We acknowledge that upward stock market trends may continue in the near-term and, based on our longer-term analysis and focus on downside risk management, we may not be positioned to fully benefit from these trends. But we are unwilling to violate our discipline by throwing in the towel just because everyone else is “playing that game.” That is not long-term investing, and is certainly not appropriate for investors who have entrusted us with preserving their capital across varying market environments.

Given market valuations and an uncertain economic backdrop, we have maintained our allocations to alternative strategies to provide client portfolios with hedged exposure to equities and bonds.

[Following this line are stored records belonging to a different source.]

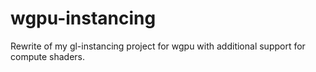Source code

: # wgpu-instancing

Rewrite of my gl-instancing project for wgpu with additional support for
compute shaders.

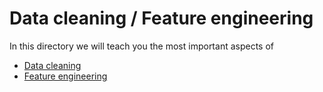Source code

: # Data cleaning / Feature engineering
In this directory we will teach you the most important aspects of
* [Data cleaning](Data%20cleaning.md)
* [Feature engineering](Feature%20engineering.md)

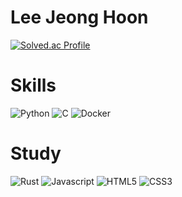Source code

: # Lee Jeong Hoon

<!--
**JeongHooon-Lee/JeongHooon-Lee** is a ✨ _special_ ✨ repository because its `README.md` (this file) appears on your GitHub profile.

Here are some ideas to get you started:

- 🔭 I’m currently working on ...
- 🌱 I’m currently learning ...
- 👯 I’m looking to collaborate on ...
- 🤔 I’m looking for help with ...
- 💬 Ask me about ...
- 📫 How to reach me: ...
- 😄 Pronouns: ...
- ⚡ Fun fact: ...
-->
[![Solved.ac
Profile](http://mazassumnida.wtf/api/v2/generate_badge?boj=sherryx)](https://solved.ac/sherryx)

# Skills
![Python](https://img.shields.io/badge/Python-3776AB.svg?&style=for-the-badge&logo=Python&logoColor=white)
![C](https://img.shields.io/badge/c-A8B9CC.svg?&style=for-the-badge&logo=C&logoColor=white)
![Docker](https://img.shields.io/badge/Docker-2496ED?style=for-the-badge&&logo=Docker&logoColor=white)

# Study
![Rust](https://img.shields.io/badge/Rust-000000.svg?&style=for-the-badge&logo=Rust&logoColor=white)
![Javascript](https://img.shields.io/badge/Javascript-F7DF1E.svg?&style=for-the-badge&logo=Javascript&logoColor=white)
![HTML5](https://img.shields.io/badge/HTML5-E34F26.svg?&style=for-the-badge&logo=HTML5&logoColor=white)
![CSS3](https://img.shields.io/badge/CSS3-1572B6.svg?&style=for-the-badge&logo=CSS3&logoColor=white)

Our fixed income exposure remains diversified across flexible absolute return-oriented fixed income strategies that have higher return potential in a rising-rate environment, while still maintaining some core bond exposure for portfolio risk management purposes in the event of an unpredictable recessionary shock. Overall, our fixed income positioning has benefited our clients’ portfolios over the roughly five-year period in which it has been in place, and we are confident it will continue to do so when rates inevitably begin to rise.

Ultimately, in our investment analysis and decision making we try to focus on what is knowable with a reasonable degree of certainty or within a reasonable range of outcomes and probabilities. There are times when what we determine is right for our clients’ long-term benefit is at odds with what the markets are doing in the short term. However, we believe our discipline in adhering to our circle of competence—our expertise as asset class analysts, fund manager analysts, and portfolio (risk) managers—gives us an edge that has enabled us to meet our clients’ investment objectives over time.

We appreciate your confidence and trust in us. As always, please feel free to contact us with any specific questions about this letter or any of the investments that we manage on your behalf.

This material is provided for informational purposes only and does not constitute an offer or solicitation by HFS, or its subsidiaries or affiliates, to invest in these indices or their constituent products. The data contained herein are from referenced sources which HFS believes to be reliable. This information discusses general market activity, industry or sector trends, or other broad-based economic, market or political conditions and should not be construed as research or investment advice. The views expressed are those of HFS. They are subject to change at any time. These views do not necessarily reflect the opinions of any other firm. Investing involves a high degree of risk, and all investors should carefully consider their investment objectives and the suitability of any investment. Past performance is not necessarily indicative of future results.


Comments are closed.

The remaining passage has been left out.